Yine yapılan sadeleştirme ile eski yönetmeliğe göre özel okullarda oluşturulacak Atatürk köşesine “Atatürk’ün büstü veya maskı, fotoğrafı, Türk bayrağı, istiklal marşı ve Atatürk’ün gençliğe hitabesi, madalyon, gravür, fotoğraf, Atatürk’ün eğitimle ilgili sözleri ile kitap tablo ve levhaların yerleştirilmesi zorunluluğu varken” bu hususlar yeni yönetmelikten çıkarılmıştır.

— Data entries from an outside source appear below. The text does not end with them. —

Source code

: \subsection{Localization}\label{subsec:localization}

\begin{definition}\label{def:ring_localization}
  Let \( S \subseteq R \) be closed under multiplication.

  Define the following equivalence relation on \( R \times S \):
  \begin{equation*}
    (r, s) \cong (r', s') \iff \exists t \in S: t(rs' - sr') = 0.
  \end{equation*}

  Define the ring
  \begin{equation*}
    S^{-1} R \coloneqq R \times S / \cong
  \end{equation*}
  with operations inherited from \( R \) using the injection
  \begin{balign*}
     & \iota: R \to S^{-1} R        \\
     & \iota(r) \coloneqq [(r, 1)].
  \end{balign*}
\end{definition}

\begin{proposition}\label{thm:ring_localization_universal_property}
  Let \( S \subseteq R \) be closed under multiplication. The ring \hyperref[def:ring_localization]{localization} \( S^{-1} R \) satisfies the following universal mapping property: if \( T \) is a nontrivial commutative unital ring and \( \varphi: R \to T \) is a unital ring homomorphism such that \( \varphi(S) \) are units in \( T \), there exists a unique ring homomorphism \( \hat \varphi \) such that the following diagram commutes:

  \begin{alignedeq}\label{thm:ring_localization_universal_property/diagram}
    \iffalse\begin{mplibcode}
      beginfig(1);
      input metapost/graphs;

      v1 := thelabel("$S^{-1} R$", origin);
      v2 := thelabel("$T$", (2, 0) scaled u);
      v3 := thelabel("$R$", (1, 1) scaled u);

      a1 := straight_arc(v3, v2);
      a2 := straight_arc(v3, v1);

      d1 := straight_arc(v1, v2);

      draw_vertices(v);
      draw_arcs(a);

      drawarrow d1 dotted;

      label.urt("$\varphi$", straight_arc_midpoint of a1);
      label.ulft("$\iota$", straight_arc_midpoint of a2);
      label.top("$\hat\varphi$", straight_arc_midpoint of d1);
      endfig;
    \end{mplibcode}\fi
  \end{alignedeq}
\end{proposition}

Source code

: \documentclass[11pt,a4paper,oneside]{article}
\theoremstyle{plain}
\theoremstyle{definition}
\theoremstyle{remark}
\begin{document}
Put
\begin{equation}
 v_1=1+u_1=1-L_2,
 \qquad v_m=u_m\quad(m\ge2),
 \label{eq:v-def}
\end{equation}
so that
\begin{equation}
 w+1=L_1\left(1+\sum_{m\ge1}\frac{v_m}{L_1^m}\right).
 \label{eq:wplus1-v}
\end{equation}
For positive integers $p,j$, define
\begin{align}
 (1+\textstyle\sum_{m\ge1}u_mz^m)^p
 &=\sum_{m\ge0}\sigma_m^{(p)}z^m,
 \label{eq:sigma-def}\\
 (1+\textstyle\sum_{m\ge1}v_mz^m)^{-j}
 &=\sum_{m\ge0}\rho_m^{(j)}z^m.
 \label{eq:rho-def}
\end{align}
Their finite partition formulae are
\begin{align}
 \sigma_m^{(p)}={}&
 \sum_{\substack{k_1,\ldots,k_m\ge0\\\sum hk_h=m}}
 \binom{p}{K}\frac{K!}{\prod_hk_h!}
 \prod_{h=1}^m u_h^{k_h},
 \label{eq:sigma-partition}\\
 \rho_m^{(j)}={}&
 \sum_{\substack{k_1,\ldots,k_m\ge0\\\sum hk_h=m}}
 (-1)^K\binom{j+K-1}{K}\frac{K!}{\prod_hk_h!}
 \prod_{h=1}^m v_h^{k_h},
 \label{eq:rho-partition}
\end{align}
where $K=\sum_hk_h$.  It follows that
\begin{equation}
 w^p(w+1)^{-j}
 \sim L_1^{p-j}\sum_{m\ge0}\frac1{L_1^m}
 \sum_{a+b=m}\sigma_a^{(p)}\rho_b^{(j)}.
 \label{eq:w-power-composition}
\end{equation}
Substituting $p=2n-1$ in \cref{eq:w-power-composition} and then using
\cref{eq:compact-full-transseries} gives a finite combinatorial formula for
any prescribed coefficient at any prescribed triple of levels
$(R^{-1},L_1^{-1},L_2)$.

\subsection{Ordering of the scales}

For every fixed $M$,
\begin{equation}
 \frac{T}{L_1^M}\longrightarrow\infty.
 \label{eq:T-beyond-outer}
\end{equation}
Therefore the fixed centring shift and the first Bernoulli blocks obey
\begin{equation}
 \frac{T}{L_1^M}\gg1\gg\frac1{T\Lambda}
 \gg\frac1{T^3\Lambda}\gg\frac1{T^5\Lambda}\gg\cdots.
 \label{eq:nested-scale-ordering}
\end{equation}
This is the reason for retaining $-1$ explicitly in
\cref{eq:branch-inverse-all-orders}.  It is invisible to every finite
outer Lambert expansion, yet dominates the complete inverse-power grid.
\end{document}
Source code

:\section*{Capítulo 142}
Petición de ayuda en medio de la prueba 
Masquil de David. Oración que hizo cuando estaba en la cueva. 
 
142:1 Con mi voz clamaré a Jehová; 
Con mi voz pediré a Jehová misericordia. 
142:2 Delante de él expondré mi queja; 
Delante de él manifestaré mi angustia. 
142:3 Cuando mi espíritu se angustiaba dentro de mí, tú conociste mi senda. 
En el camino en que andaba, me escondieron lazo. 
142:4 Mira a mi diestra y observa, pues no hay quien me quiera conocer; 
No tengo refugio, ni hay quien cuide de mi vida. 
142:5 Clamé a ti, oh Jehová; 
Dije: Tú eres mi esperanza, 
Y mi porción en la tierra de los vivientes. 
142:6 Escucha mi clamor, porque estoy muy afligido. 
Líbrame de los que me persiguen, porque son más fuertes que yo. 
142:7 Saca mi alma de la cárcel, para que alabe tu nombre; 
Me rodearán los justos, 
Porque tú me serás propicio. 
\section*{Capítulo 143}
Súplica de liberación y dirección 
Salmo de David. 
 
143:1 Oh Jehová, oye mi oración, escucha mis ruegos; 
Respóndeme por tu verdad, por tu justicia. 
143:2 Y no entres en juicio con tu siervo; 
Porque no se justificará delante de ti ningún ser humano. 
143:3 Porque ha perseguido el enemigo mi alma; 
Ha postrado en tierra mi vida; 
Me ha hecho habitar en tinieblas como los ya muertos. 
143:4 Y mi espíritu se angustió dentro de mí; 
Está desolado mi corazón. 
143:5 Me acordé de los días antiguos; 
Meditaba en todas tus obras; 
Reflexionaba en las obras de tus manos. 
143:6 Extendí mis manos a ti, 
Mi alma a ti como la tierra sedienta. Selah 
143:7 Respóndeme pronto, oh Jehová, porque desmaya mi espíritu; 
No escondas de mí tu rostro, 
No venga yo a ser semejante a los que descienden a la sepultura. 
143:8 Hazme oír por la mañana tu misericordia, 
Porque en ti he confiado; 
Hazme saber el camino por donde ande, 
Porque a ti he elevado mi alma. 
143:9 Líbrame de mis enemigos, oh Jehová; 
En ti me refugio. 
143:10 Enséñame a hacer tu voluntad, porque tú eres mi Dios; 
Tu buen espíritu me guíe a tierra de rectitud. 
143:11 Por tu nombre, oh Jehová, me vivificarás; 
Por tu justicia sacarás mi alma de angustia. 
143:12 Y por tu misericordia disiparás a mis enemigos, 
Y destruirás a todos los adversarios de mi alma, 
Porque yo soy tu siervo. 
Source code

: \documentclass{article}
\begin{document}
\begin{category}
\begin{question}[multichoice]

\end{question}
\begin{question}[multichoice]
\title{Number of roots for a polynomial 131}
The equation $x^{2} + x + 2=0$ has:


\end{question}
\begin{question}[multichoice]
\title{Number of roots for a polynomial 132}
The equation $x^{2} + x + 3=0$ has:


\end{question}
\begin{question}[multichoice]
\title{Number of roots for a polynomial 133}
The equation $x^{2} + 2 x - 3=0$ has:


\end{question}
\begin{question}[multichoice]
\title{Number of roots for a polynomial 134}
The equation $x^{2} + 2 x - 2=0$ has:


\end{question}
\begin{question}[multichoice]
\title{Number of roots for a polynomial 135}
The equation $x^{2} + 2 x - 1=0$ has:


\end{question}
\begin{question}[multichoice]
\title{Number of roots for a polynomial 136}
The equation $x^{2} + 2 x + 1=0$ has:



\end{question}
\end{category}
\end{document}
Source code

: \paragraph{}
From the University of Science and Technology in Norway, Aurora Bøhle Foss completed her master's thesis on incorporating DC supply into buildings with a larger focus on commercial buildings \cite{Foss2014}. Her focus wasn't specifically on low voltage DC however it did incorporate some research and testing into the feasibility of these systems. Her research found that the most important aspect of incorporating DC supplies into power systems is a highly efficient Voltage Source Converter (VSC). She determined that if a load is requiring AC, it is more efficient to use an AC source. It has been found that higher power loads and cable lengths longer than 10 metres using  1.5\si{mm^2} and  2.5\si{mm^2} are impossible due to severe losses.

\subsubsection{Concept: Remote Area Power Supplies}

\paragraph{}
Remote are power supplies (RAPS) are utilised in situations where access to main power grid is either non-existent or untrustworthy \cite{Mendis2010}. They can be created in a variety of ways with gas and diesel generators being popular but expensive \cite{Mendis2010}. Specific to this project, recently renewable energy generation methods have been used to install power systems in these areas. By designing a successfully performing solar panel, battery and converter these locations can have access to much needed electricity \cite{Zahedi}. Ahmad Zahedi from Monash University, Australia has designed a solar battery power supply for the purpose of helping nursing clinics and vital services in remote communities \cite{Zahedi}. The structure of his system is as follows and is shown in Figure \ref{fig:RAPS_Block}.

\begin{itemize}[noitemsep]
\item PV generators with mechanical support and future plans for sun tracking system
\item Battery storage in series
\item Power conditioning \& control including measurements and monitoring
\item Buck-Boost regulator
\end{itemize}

Yani geçmişle yaptıkları hesaplaşmayı kendilerince kazanmış, ulus devlet anlayışını yıkmış olmuşlardır.
Çıkarılan bu yeni yönetmelikle bir başka önemli değişiklikte ise okulların adlarının Türkçe olma zorunluluğu kaldırılarak Türk ismine ve ses bayrağımız olan Türkçemize vurulan darbe ile Türk milletinin adı yok sayılarak sesi kesilmek istenmiştir.
Tüm bu yapılanlar bir yerlerin isteğini yerine getirme, geçmişe olan kinin birikimiyle intikam alma, üretilen etnik gruplara mesaj verme, aziz Türk milletini dinle aldatma ve geleceğimizi karartmadır.
Bunlara dur demesi gerekenler ise konuyu gündeme taşıyıp mecliste hesap sorma yerine, farklı işlerle uğraşarak milleti uyutanlara yardımcı olmaktadırlar.